Arnold Palmer, one of the most beloved golfers to ever play the game, died recently at the age of 87. Because of his charisma, success, and gutsy style of golf, he was known as “The King” on the PGA Tour. His “everyman” image helped make golf a television staple as people flocked to see him on the course and in their living rooms. Part of Palmer’s attraction was his go-for-broke style that was punctuated with powerful, bold shots. In one of his most spectacular rounds, he was trailing by seven going in to the final day of the 1960 U.S. Open. Sportswriter Bob Drum told Palmer he couldn’t win because, “You blew your chance.” Palmer drove the green on the 346-yard first hole, birdied six of the first seven holes, shot a 65, and beat a young amateur prodigy named Jack Nicklaus by two strokes to win his only Open title. He once told the Wall Street Journal, “There always were conservative players, fairways-and-greens types. The spectators get a kick out of seeing a player take a shot, take a risk.”
Palmer reminds me that there will always be a place for the careful and cautious, but legends are often created by risks. The real work of the world and the church gets done by people who are willing to take a risk from time to time. Lives and churches are changed when people are willing to take a risk—sometimes everything. Think of what it meant for the man who was by the pool of Bethesda when Jesus told him, “Get up, pick up you pallet and walk.” (John 5:8) After being crippled for 38 years, I for one, would have some doubt as to whether or not I could obey that command. However, he took a risk and was immediately healed.
Can you imagine what Peter thought when his brother Andrew came to him and said, “We have found the Messiah?” And then bringing him to Jesus and Jesus not even asking his name said, “You are Simon the son of John; you shall be called Cephas.” (John 1:41-42) Peter could not have known what his future looked like at that time, but he took a risk and followed Jesus and became one of the most outstanding personalities in the New Testament.
Put yourself in the sandals of Thomas when Jesus told him, “...Reach here with your finger, and see My hands; and reach here your hand and put it into My side; and do not be unbelieving, but believing.” (John 20:27) I would be shaking in my boots/sandals. But, Thomas took a chance and became convinced and life was changed for him.
The best thing about taking a risk for God is when we see what God chooses to do in the process. God has a purpose in everything He does and when He requires something of you, you can be sure that there is a good reason for it. What kinds of risks has God been asking you to take? For some of us who are older believers, mature in the faith, perhaps God is asking us to risk our church looking a little different than we might prefer in order to reach “generation next.” Maybe the risk is participating in music I wouldn’t choose or coming into an environment that doesn’t fit my generation or my liking. Isn’t the most important thing that we reach people for Christ? One of my greatest desires for a new Pastor is that he will have a heart, a passion, for reaching the youth of our city.

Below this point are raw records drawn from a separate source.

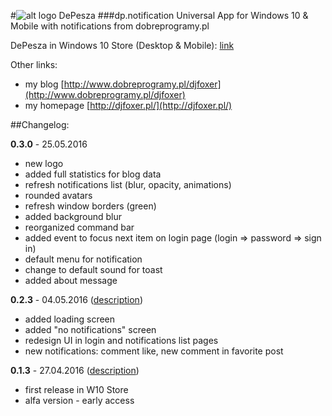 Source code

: #![alt logo](http://djfoxer.pl/DePesza/depeszalogo.png)  DePesza 
###dp.notification
Universal App for Windows 10 &amp; Mobile with notifications from dobreprogramy.pl

DePesza in Windows 10 Store (Desktop & Mobile): [link](https://www.microsoft.com/pl-pl/store/apps/depesza/9nblggh4nvs2)

Other links: 
* my blog [http://www.dobreprogramy.pl/djfoxer](http://www.dobreprogramy.pl/djfoxer)
* my homepage [http://djfoxer.pl/](http://djfoxer.pl/)


##Changelog:

**0.3.0** - 25.05.2016
- new logo
- added full statistics for blog data
- refresh notifications list (blur, opacity, animations)
- rounded avatars
- refresh window borders (green)
- added background blur
- reorganized command bar
- added event to focus next item on login page (login => password => sign in)
- default menu for notification
- change to default sound for toast
- added about message

**0.2.3** - 04.05.2016 ([description](http://www.dobreprogramy.pl/djfoxer/DePesza-aktualizacja-i-nowe-pomysly,72802.html))
* added loading screen
* added "no notifications" screen
* redesign UI in login and notifications list pages
* new notifications: comment like, new comment in favorite post

**0.1.3** - 27.04.2016 ([description](http://www.dobreprogramy.pl/djfoxer/DePesza-portalowa-aplikacja-juz-w-markecie-Windows-10,72628.html))
* first release in W10 Store
* alfa version - early access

Maybe God is asking you to take a risk and enter into some ministry within the church or within our community. Yes, there may be a level of fear involved, but the risk is worth it if you are able to be used by God and impact others for Christ. Think of it, God may use you to speak into the lives of other people. Perhaps God is speaking to you about spending more time in His Word or in prayer. Perhaps He is talking to you about your church attendance or your giving practices. And perhaps God is speaking to you about something I couldn’t even imagine. Whatever the risk may be, take it and allow God to change your life and the lives around you because you were faithful and took a chance. Ralph Waldo Emerson once said, “Don't be too timid and squeamish about your actions. All life is an experiment. The more experiments you make the better.”
It is important to remember that most things worth doing always come with their share of risks and if we do not take the risks, we may end up accomplishing nothing. Ask yourself this question: What would happen if you gave yourself permission to do something you’ve never done before? There’s only one way to find out.